Factory head bolts, HKS head bolts or ARP head studs?


----------



## scoooby slayer (Jun 13, 2009)

did you ring them today ? any better response ?


----------



## chippy (Mar 14, 2008)

Small update, spoke to the company that built engine an asked if they would like to attend when engine is stripped down on monday, they do not want to be there and are willing to take the word of the person doing the strip down, hopefully this can get sorted sooner rather than latter.


----------



## d_abbott27 (Nov 27, 2008)

yeh let me know how you get on hope it gets sorted i need to find out how to claim for my engine today proper piss take


----------



## psst (Mar 16, 2007)

psymin said:


> Factory block or N1?
> Factory head bolts, HKS head bolts or ARP head studs?


I second this question. Friend of mine just had his RB 26 head lift at 1.6 bar which was put down to ARP head studs. Replaced them with Nissan OEM bolts!

Engine builder said he usually uses Trust studs if going for big power and doesn't bother with ARP.


----------



## chippy (Mar 14, 2008)

psst said:


> I second this question. Friend of mine just had his RB 26 head lift at 1.6 bar which was put down to ARP head studs. Replaced them with Nissan OEM bolts!
> 
> Engine builder said he usually uses Trust studs if going for big power and doesn't bother with ARP.

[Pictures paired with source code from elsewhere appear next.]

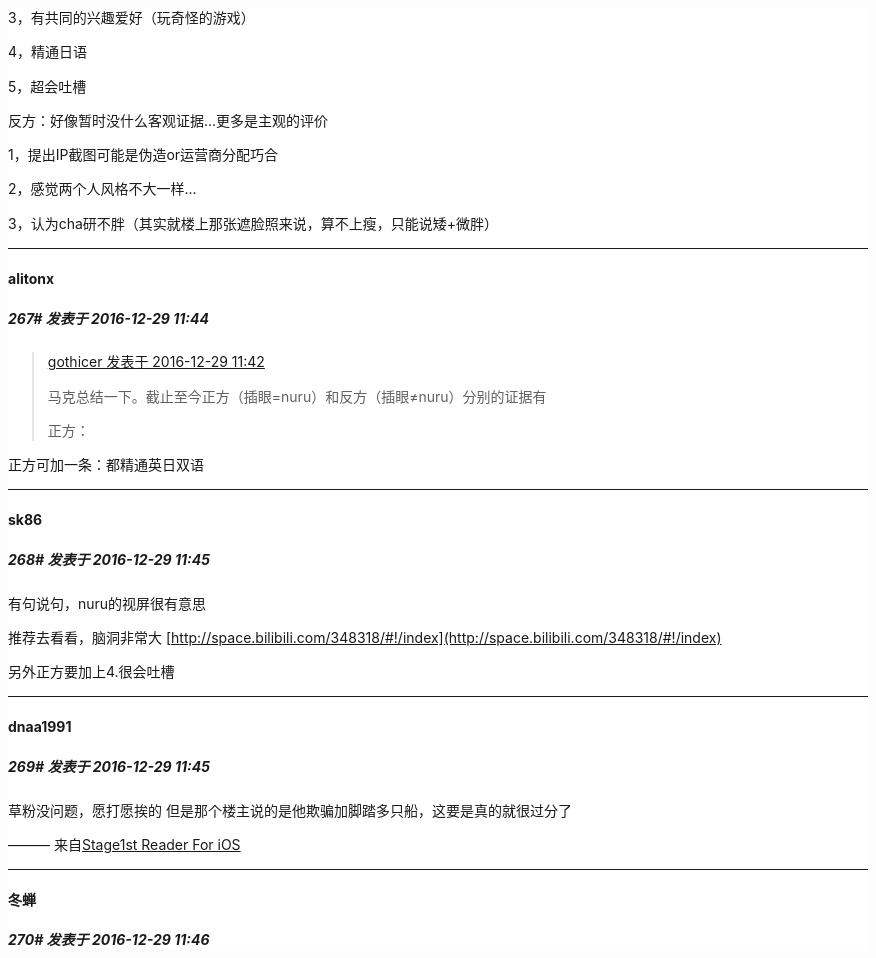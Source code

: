 3，有共同的兴趣爱好（玩奇怪的游戏）

4，精通日语

5，超会吐槽


反方：好像暂时没什么客观证据...更多是主观的评价

1，提出IP截图可能是伪造or运营商分配巧合

2，感觉两个人风格不大一样...

3，认为cha研不胖（其实就楼上那张遮脸照来说，算不上瘦，只能说矮+微胖）


-----

####  alitonx  
##### 267#       发表于 2016-12-29 11:44


<blockquote><a href="httphttps://bbs.saraba1st.com/2b/forum.php?mod=redirect&amp;goto=findpost&amp;pid=34634544&amp;ptid=1358764" target="_blank">gothicer 发表于 2016-12-29 11:42</a>

马克总结一下。截止至今正方（插眼=nuru）和反方（插眼≠nuru）分别的证据有


正方：</blockquote>
正方可加一条：都精通英日双语


-----

####  sk86  
##### 268#       发表于 2016-12-29 11:45


有句说句，nuru的视屏很有意思

推荐去看看，脑洞非常大
[http://space.bilibili.com/348318/#!/index](http://space.bilibili.com/348318/#!/index)


另外正方要加上4.很会吐槽


-----

####  dnaa1991  
##### 269#       发表于 2016-12-29 11:45


草粉没问题，愿打愿挨的
但是那个楼主说的是他欺骗加脚踏多只船，这要是真的就很过分了

——— 来自[Stage1st Reader For iOS](http://itunes.apple.com/us/app/stage1st-reader/id509916119?mt=8)


-----

####  冬蝉  
##### 270#       发表于 2016-12-29 11:46
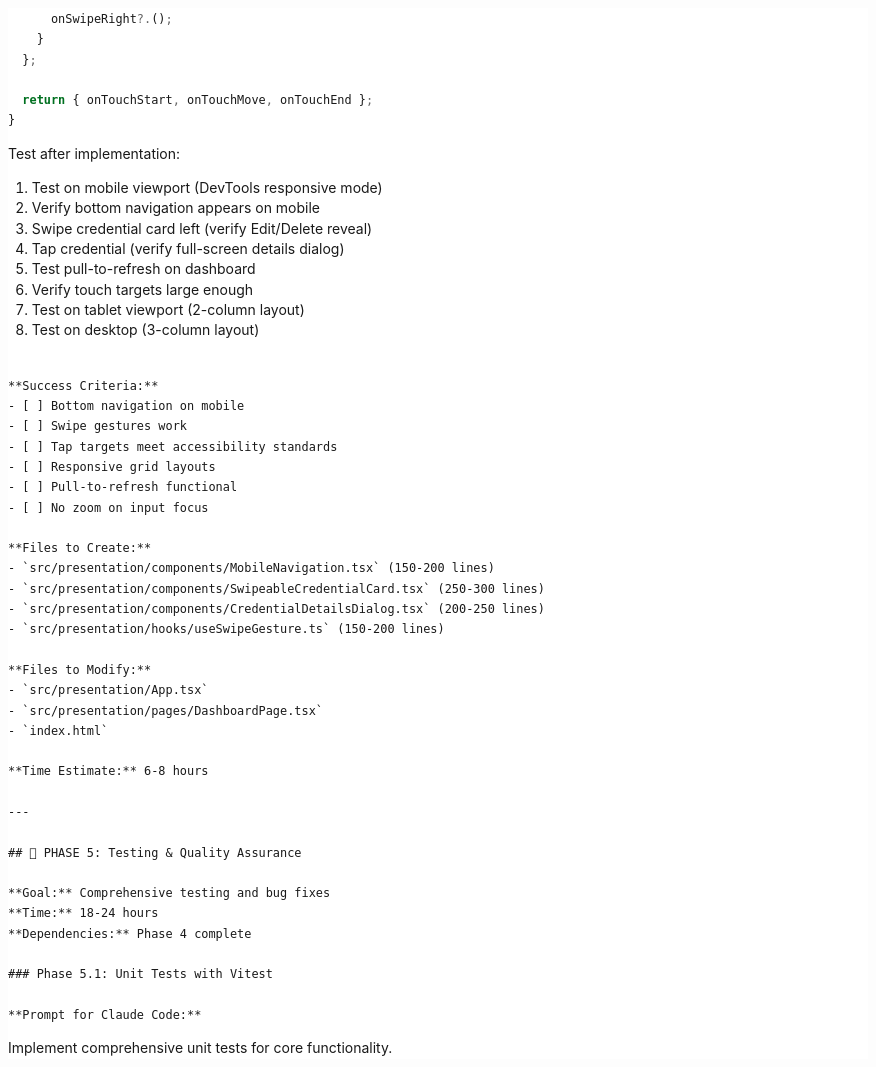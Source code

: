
```typescript
      onSwipeRight?.();
    }
  };

  return { onTouchStart, onTouchMove, onTouchEnd };
}
```

Test after implementation:
1. Test on mobile viewport (DevTools responsive mode)
2. Verify bottom navigation appears on mobile
3. Swipe credential card left (verify Edit/Delete reveal)
4. Tap credential (verify full-screen details dialog)
5. Test pull-to-refresh on dashboard
6. Verify touch targets large enough
7. Test on tablet viewport (2-column layout)
8. Test on desktop (3-column layout)
```

**Success Criteria:**
- [ ] Bottom navigation on mobile
- [ ] Swipe gestures work
- [ ] Tap targets meet accessibility standards
- [ ] Responsive grid layouts
- [ ] Pull-to-refresh functional
- [ ] No zoom on input focus

**Files to Create:**
- `src/presentation/components/MobileNavigation.tsx` (150-200 lines)
- `src/presentation/components/SwipeableCredentialCard.tsx` (250-300 lines)
- `src/presentation/components/CredentialDetailsDialog.tsx` (200-250 lines)
- `src/presentation/hooks/useSwipeGesture.ts` (150-200 lines)

**Files to Modify:**
- `src/presentation/App.tsx`
- `src/presentation/pages/DashboardPage.tsx`
- `index.html`

**Time Estimate:** 6-8 hours

---

## 🧪 PHASE 5: Testing & Quality Assurance

**Goal:** Comprehensive testing and bug fixes
**Time:** 18-24 hours
**Dependencies:** Phase 4 complete

### Phase 5.1: Unit Tests with Vitest

**Prompt for Claude Code:**
```
Implement comprehensive unit tests for core functionality.

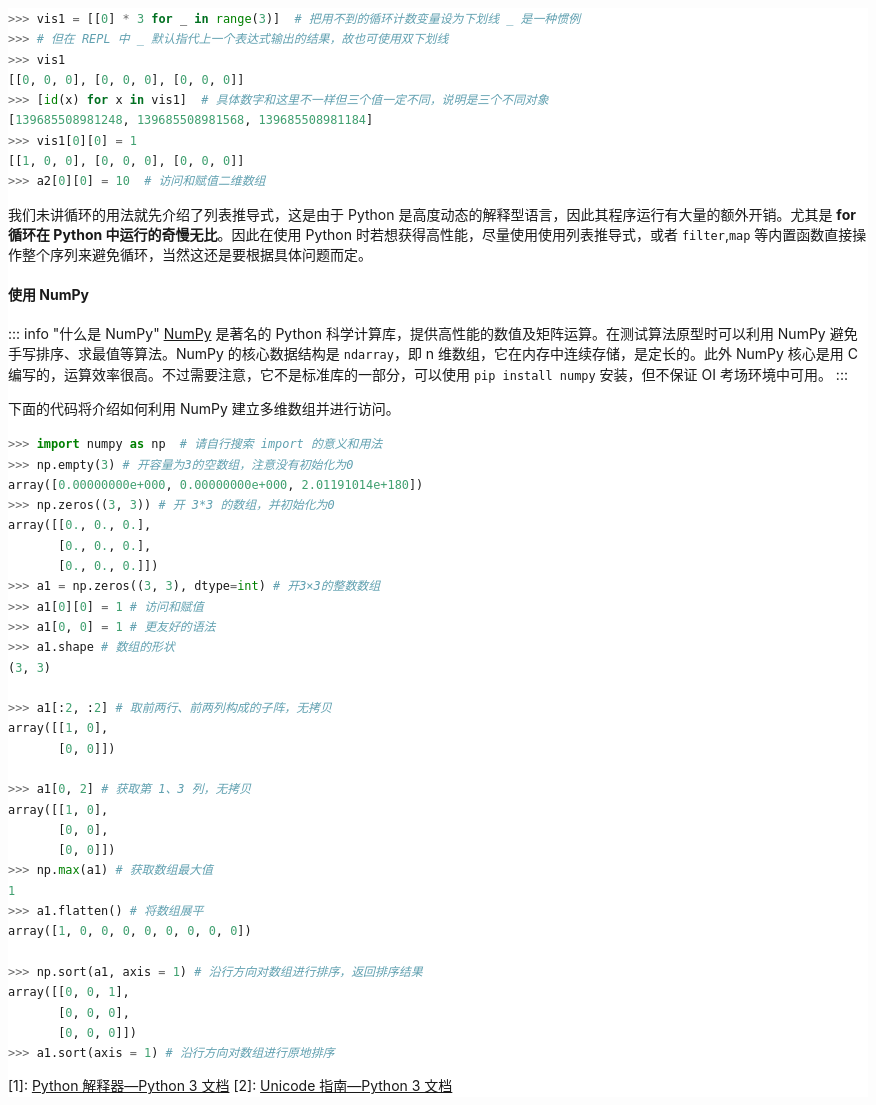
 ```python
>>> vis1 = [[0] * 3 for _ in range(3)]  # 把用不到的循环计数变量设为下划线 _ 是一种惯例
>>> # 但在 REPL 中 _ 默认指代上一个表达式输出的结果，故也可使用双下划线
>>> vis1
[[0, 0, 0], [0, 0, 0], [0, 0, 0]]
>>> [id(x) for x in vis1]  # 具体数字和这里不一样但三个值一定不同，说明是三个不同对象
[139685508981248, 139685508981568, 139685508981184]
>>> vis1[0][0] = 1
[[1, 0, 0], [0, 0, 0], [0, 0, 0]]
>>> a2[0][0] = 10  # 访问和赋值二维数组
```

我们未讲循环的用法就先介绍了列表推导式，这是由于 Python 是高度动态的解释型语言，因此其程序运行有大量的额外开销。尤其是 **for 循环在 Python 中运行的奇慢无比**。因此在使用 Python 时若想获得高性能，尽量使用使用列表推导式，或者 `filter`,`map` 等内置函数直接操作整个序列来避免循环，当然这还是要根据具体问题而定。

#### 使用 NumPy

::: info "什么是 NumPy"
[NumPy](https://numpy.org/) 是著名的 Python 科学计算库，提供高性能的数值及矩阵运算。在测试算法原型时可以利用 NumPy 避免手写排序、求最值等算法。NumPy 的核心数据结构是 `ndarray`，即 n 维数组，它在内存中连续存储，是定长的。此外 NumPy 核心是用 C 编写的，运算效率很高。不过需要注意，它不是标准库的一部分，可以使用 `pip install numpy` 安装，但不保证 OI 考场环境中可用。
:::

下面的代码将介绍如何利用 NumPy 建立多维数组并进行访问。

```python
>>> import numpy as np  # 请自行搜索 import 的意义和用法
>>> np.empty(3) # 开容量为3的空数组，注意没有初始化为0
array([0.00000000e+000, 0.00000000e+000, 2.01191014e+180])
>>> np.zeros((3, 3)) # 开 3*3 的数组，并初始化为0
array([[0., 0., 0.],
       [0., 0., 0.],
       [0., 0., 0.]])
>>> a1 = np.zeros((3, 3), dtype=int) # 开3×3的整数数组
>>> a1[0][0] = 1 # 访问和赋值
>>> a1[0, 0] = 1 # 更友好的语法
>>> a1.shape # 数组的形状
(3, 3)

>>> a1[:2, :2] # 取前两行、前两列构成的子阵，无拷贝
array([[1, 0],
       [0, 0]])

>>> a1[0, 2] # 获取第 1、3 列，无拷贝
array([[1, 0],
       [0, 0],
       [0, 0]])
>>> np.max(a1) # 获取数组最大值
1
>>> a1.flatten() # 将数组展平
array([1, 0, 0, 0, 0, 0, 0, 0, 0])

>>> np.sort(a1, axis = 1) # 沿行方向对数组进行排序，返回排序结果
array([[0, 0, 1],
       [0, 0, 0],
       [0, 0, 0]])
>>> a1.sort(axis = 1) # 沿行方向对数组进行原地排序
```


[1]: [Python 解释器—Python 3 文档](https://docs.python.org/zh-cn/3/tutorial/interpreter.html#id1)
[2]: [Unicode 指南—Python 3 文档](https://docs.python.org/zh-cn/3/howto/unicode.html#the-string-type)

its an N1 block, i sorced it, as for the bolts or studs, dont know, but was built for 2 bar boost an about 850-900 so the builder should have used appropriate ones


----------



## herman (Apr 1, 2007)

*bolts*



psst said:


> I second this question. Friend of mine just had his RB 26 head lift at 1.6 bar which was put down to ARP head studs. Replaced them with Nissan OEM bolts!
> 
> Engine builder said he usually uses Trust studs if going for big power and doesn't bother with ARP.


thats intresting as ive gone with arp head bolts and will be looking at around 1.8bar of boost!!that was the reconmedation of my engine builder.guess just av to wait and see. i hope you get it all sorted mate and back up and running very soon bud.:thumbsup::thumbsup: ps i"ll be waiting to see what they find out on monday mate,hopfully your get time to post up the results.


----------



## chippy (Mar 14, 2008)

Thanks herman:thumbsup:


----------



## sloathy (Jun 30, 2006)

ATCO said:


> Its always bad news when an engine goes and everyone looks for someone else to blame, irrespective.
> 
> RK has been briefly mentioned and immediately disassociated, which anyone who knows Rod would know his engines don't do this, he is a top guy and would if in the extreme he had built it, he would have already re-built it for you, no questions asked.
> 
> ...



Have to agree with Dave in respect to Ron at RK,

After I had a prob with a rebuild, Ron took the car back, stripped the engine down and sorted the problem free of charge despite it being mapped elsewhere. Just how it should be :thumbsup: to Ron

I know you love your car Dave and am sure the respective parties will do the right and honerable thing, good luck bud


----------



## dean j (Jan 28, 2007)

Blast from the past john. Hope you been well mate.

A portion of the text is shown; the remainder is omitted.